Sim, pode-se e deve-se falar de crime de genocídio no quadro de mortandade atual Yanomami em Roraima. Uma ação concebida, projetada e executada para produzir a mais letal forma de aculturação que se caracteriza pela intenção de destruir, no todo ou em parte, grupo nacional, étnico, racial ou religioso (…) como [entre outros atos] matar membros do grupo”. Uma operação forrada pela narrativa empreendedora e subsidiada por agentes públicos, para produzir também um etnocídio justificado por um outro conceito de desenvolvimento, que produziu em quatro anos uma devastação que um milênio de modo de existência, de bem viver e de projetar, como diz Krenak, um futuro ancestral, para uma humanidade enfim renaturalizada, que cabe preservar.

(*) José Geraldo de Sousa Junior é professor titular na Faculdade de Direito e ex-reitor da Universidade de Brasília (UnB)


José Geraldo de Sousa Junior é graduado em Ciências Jurídicas e Sociais pela Associação de Ensino Unificado do Distrito Federal – AEUDF, mestre e doutor em Direito pela Universidade de Brasília – UnB. É também jurista, pesquisador de temas relacionados aos direitos humanos e à cidadania, sendo reconhecido como um dos autores do projeto Direito Achado na Rua, grupo de pesquisa com mais de 45 pesquisadores envolvidos.

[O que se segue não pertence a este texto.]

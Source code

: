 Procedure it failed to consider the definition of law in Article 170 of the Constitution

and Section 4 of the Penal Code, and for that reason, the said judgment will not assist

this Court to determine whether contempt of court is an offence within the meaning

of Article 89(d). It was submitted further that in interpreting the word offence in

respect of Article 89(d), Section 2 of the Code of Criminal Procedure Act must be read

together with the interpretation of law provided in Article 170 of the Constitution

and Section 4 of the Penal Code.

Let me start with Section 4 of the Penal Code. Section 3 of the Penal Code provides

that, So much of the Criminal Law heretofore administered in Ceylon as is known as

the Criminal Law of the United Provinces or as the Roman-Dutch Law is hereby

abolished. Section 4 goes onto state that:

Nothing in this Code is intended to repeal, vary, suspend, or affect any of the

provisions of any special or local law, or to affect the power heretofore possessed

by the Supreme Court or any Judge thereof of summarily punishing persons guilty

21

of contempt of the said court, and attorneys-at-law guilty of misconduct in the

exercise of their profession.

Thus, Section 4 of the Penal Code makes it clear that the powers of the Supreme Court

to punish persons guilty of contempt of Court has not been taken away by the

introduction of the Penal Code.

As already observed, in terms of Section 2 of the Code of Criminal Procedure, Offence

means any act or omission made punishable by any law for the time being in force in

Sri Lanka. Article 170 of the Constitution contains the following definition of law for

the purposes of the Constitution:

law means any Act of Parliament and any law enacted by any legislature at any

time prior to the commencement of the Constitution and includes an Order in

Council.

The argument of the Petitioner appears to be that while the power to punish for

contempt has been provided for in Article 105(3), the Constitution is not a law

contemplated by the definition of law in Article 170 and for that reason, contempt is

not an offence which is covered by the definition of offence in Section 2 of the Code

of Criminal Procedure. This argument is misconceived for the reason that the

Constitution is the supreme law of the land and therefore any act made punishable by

Professor da UnB desde 1985, ocupou postos importantes dentro e fora da Universidade. Foi chefe de gabinete e procurador jurídico na gestão do professor Cristovam Buarque; dirigiu o Departamento de Política do Ensino Superior no Ministério da Educação; é membro do Conselho Federal da Ordem dos Advogados do Brasil – OAB, onde acumula três décadas de atuação na defesa dos direitos civis e de mediação de conflitos sociais.

Em 2008, foi escolhido reitor, em eleição realizada com voto paritário de professores, estudantes e funcionários da UnB. É autor de, entre outros, Sociedade Democrática (Universidade de Brasília, 2007), O Direito Achado na Rua. Concepção e Prática 2015 (Lumen Juris, 2015) e Para um Debate Teórico-Conceitual e Político Sobre os Direitos Humanos (Editora D’Plácido, 2016).